Don't be surprised if you hear her repeating something you said when she talks to someone else. And remember: Children are natural mimics, so watch your language!
Make reading an interactive activity. When reading a book to your child, stop before turning the page and say, "What do you think will happen next?" Ask her to explain her answer to see how well she's listened to what you've read so far. If she seems unsure about what happened, start again.
Ask your child to predict how a story will end. Read a book aloud to your child and stop just before the last page. Ask her to guess how the story will turn out, based on what she's already heard.
Then finish the story and discuss the ending with your child. Was her prediction accurate, or was there a surprise ending? If the latter, were there any clues to the ending planted earlier in the story?
Revisit an old favorite. Bring out one of your child's most dog-eared, battered books and read it aloud yet again, only this time pause at key points to let her supply the words that come next.
Or read the story and purposely change key details to see how well your child is paying attention. If she hears something that's not quite right, she'll be sure to correct you.
Listen to stories together. We never outgrow our delight at hearing stories told aloud. Libraries, bookstores, and community centers usually have read-aloud story times for young children.
Go to fairs and community events at which professional storytellers will be performing. And borrow or buy audio books for the car or the house.
Make up silly rhymes. The more absurd, the better. ("The fat cat ate the hat. Then the rat ate the fat cat who ate the hat...")
This activity will teach your child to listen for words that sound the same and to identify rhyming patterns.
Play "story chain." Everyone in the family will enjoy this. Have one person begin a story ("Once upon a time, there was a little boy who lived in a tree house in the woods"), and then have another contribute the next sentence, and so on.

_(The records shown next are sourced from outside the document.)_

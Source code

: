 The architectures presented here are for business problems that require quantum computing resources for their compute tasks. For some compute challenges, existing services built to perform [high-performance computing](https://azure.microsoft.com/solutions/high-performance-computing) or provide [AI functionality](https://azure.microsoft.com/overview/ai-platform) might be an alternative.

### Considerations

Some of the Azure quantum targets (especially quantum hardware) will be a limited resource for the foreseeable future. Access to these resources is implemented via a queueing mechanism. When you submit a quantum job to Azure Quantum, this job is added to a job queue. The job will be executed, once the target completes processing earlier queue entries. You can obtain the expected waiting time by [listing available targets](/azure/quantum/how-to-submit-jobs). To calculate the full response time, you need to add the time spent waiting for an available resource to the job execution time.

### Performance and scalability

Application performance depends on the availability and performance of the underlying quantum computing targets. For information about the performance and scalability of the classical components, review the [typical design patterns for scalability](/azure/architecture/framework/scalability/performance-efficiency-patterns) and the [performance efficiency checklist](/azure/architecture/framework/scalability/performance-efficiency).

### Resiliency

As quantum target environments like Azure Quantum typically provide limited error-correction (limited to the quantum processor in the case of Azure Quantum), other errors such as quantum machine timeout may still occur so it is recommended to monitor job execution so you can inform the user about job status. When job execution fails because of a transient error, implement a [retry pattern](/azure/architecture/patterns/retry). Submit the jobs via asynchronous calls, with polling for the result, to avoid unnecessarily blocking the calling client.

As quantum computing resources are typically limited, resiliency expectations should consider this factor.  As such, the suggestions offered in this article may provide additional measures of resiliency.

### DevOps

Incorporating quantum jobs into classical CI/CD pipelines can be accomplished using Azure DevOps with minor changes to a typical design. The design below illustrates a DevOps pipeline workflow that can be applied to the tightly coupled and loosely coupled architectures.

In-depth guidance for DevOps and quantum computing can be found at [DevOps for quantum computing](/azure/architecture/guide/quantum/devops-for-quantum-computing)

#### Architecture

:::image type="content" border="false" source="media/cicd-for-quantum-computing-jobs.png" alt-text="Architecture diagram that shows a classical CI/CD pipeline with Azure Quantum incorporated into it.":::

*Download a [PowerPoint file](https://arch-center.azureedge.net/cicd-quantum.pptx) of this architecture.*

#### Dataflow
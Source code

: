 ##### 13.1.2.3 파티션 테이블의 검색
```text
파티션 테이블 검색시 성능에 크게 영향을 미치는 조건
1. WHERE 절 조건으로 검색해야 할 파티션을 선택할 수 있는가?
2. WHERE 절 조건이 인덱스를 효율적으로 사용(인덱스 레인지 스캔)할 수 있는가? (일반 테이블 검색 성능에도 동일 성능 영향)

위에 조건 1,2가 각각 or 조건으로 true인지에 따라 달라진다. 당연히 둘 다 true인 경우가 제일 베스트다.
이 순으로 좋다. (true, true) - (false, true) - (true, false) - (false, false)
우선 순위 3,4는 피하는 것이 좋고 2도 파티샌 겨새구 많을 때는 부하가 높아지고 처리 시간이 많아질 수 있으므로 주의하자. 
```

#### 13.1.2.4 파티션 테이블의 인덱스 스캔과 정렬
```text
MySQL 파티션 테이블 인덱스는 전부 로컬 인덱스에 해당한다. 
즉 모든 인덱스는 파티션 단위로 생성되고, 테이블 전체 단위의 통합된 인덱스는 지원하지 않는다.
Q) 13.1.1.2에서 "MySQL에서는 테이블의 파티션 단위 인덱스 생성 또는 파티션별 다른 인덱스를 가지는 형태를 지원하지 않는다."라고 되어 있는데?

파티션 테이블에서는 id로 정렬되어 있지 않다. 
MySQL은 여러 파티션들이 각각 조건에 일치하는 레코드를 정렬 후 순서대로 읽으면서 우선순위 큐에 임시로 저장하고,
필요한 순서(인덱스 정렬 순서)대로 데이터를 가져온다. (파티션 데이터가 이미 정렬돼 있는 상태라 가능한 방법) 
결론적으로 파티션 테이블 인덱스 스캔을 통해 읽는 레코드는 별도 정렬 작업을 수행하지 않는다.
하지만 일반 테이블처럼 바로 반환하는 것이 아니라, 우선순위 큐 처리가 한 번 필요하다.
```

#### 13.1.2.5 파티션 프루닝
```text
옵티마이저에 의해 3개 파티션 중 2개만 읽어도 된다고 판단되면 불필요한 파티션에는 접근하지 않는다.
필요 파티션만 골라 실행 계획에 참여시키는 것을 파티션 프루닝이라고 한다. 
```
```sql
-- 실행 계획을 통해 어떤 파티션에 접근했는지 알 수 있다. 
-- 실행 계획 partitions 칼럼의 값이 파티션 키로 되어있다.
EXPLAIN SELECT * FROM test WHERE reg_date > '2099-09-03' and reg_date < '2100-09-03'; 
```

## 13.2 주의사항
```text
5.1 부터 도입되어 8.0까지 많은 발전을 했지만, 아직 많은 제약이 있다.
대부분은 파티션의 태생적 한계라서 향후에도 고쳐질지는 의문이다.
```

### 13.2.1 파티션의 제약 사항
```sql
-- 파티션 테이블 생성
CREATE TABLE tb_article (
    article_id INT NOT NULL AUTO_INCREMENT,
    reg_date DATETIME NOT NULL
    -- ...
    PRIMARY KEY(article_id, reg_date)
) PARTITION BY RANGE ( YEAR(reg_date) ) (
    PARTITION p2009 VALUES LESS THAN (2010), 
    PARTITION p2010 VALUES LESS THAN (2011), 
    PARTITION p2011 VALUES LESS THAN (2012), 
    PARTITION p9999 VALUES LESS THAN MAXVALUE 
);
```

Because each person has to listen to what came before to advance the story, this game enhances listening skills.
If your child is too young to extend a plot line, ask her to supply specific details: "What color was the tree house? Did any friends visit him there? What kind of animals lived near him in the woods?"
For physical learners
Listen to music. Eve Ackert, an early-childhood education teacher in Connecticut, recommends Kids in Motion: Songs for Creative Movement. To learn the movements for each song, your child will have to listen closely to the lyrics. It's also great exercise!
Play listening games. You can rely on old favorites, like Simon Says, or make up your own simple listening games.
For example, you can say, "I'm going to give you a mission. I want you to bring me the following items: A hairbrush from your bedroom and a slipper from your sister's room." Each round, you can add one item, and give her a prize at the end.
You can also find games and worksheets that build listening skills at stores that sell teachers' supplies.
Cook together. Find a recipe, read the directions out loud, and let your child do the measuring, mixing, stirring, and pouring.
Use puppets or a recording to relay instructions. Your preschooler may choose to ignore you when you ask her to tidy her room, but she may comply happily if the request comes from one of her favorite puppets.
Or make cleanup a game by recording your instructions: "Pick up your dolls and put them on the shelf. Then put your clothes in the hamper."
Role-play. Get out the dress-up clothes or puppets and invite your child to act out a favorite story together. Take turns performing for each other.
For visual learners
"Read" a song together. Download music and the corresponding lyrics so you can follow the words along with the music. Even beginning readers can pretend to read a songbook.
Watch a child's video or television show together. Shows such as Arthur and Sesame Street are designed for parent participation. Ask your child to tell you what the characters are saying and doing.